IX-PackHunt-Guard is designed to become the coordination layer between model traffic and adjacent IX governance systems.

Planned adapter direction:

IX-PackHunt-Guard
  adapters/
    blackfox/
    cognition_kernel/
    autonomy_assurance/
    decriel/
    identity_security/

Wave 1 does not require those adapters to run.

BlackFox direction

BlackFox should eventually receive review packets and enforce final gateway action policy.

Example role:

detector decision -> BlackFox review packet -> policy gate -> human authority

CognitionKernel direction

CognitionKernel should eventually receive risk records and map them into governed refusal or review classes.

Example mappings:

policy-bypass
unsafe-tool-handoff
specification-gaming
evidence-suppression
hidden-authority-grant

Autonomy Assurance direction

Autonomy Assurance should eventually receive evidence bundles and produce auditable decision chains.

Example chain:

mission need -> requirement -> hazard -> control -> evidence -> decision -> human authority

Decriel direction

Decriel should eventually provide declared and denied capability manifests.

Example future role:

declared capability set -> denied capability set -> gateway capability boundary

Wave 1 does not claim Decriel runtime enforcement.

Threat model

See:

docs/THREAT_MODEL.md

Primary threat:

A coordinated actor, group, or automated agent swarm distributes small request fragments across turns, sessions, principals, or agents so that no single prompt appears high risk, while the combined sequence assembles a restricted capability.

Privacy posture

The package supports privacy-preserving continuity.

It can hash observations and derive pseudonymous identifiers from raw account or session values using deployment-specific HMAC secrets.

This is intended to support abuse correlation without requiring the detector to store raw identity values.

Safety posture

Tests and examples must remain non-operational.

Do not add:

exploit payloads malware instructions credential-harvesting steps evasion recipes weaponization details harmful procedures operational jailbreak instructions real misuse walkthroughs

The project should test dangerous pattern shapes without reproducing dangerous content.

License

This repository is source-available, not open source.

It is provided under the:

IX-PackHunt-Guard Source-Available Evaluation License v1.0

Commercial use, production use, hosted-service use, operational use, redistribution, modification, derivative works, government operational use, contractor use, procurement use, organization-backed use, model-facing use, safety-layer use, security-layer use, compliance use, or assurance use requires a separate written license from Bryce Lovell.

See:

LICENSE
NOTICE.md

Repository details

Suggested GitHub description:

Coordinated AI abuse detection and governance gateway for prompt-decomposition, policy-bypass, and cross-session capability-assembly attacks.

Author

Bryce Lovell

Final note

IX-PackHunt-Guard is the missing coordination layer for the broader IX governance stack.

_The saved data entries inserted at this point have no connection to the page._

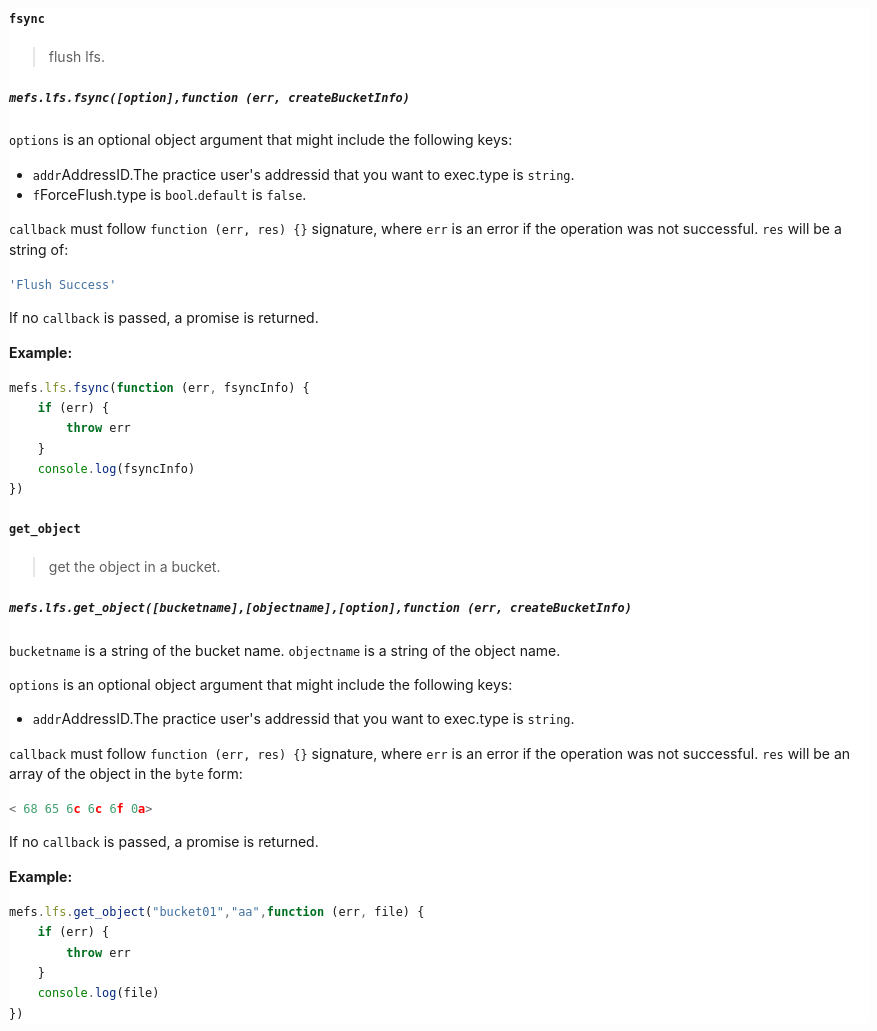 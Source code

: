 #### `fsync`

> flush lfs.

##### `mefs.lfs.fsync([option],function (err, createBucketInfo)`

`options` is an optional object argument that might include the following keys:

- `addr`AddressID.The practice user's addressid that you want to exec.type is `string`.
- `f`ForceFlush.type is `bool`.`default` is `false`.

`callback` must follow `function (err, res) {}` signature, where `err` is an error if the operation was not successful. `res` will be a string of:

```JavaScript
'Flush Success'
```

If no `callback` is passed, a promise is returned.

**Example:**

```JavaScript
mefs.lfs.fsync(function (err, fsyncInfo) {
    if (err) {
        throw err
    }
    console.log(fsyncInfo)
})
```

#### `get_object`

> get the object in a bucket.

##### `mefs.lfs.get_object([bucketname],[objectname],[option],function (err, createBucketInfo)`

`bucketname` is a string of the bucket name.
`objectname` is a string of the object name.

`options` is an optional object argument that might include the following keys:

- `addr`AddressID.The practice user's addressid that you want to exec.type is `string`.

`callback` must follow `function (err, res) {}` signature, where `err` is an error if the operation was not successful. `res` will be an array of the object in the `byte` form:

```JavaScript
< 68 65 6c 6c 6f 0a>
```

If no `callback` is passed, a promise is returned.

**Example:**

```JavaScript
mefs.lfs.get_object("bucket01","aa",function (err, file) {
    if (err) {
        throw err
    }
    console.log(file)
})
```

It does not replace BlackFox, CognitionKernel, Autonomy Assurance, Decriel, or any provider-side safety system.

It gives them something specific to act on:

evidence that individually small fragments are assembling into a restricted capability campaign.

About

Governed AI abuse detection gateway for prompt-decomposition, policy-bypass, cross-session coordination, and capability-assembly attacks. Detects when low-risk fragments combine into restricted output, preserving evidence for human review.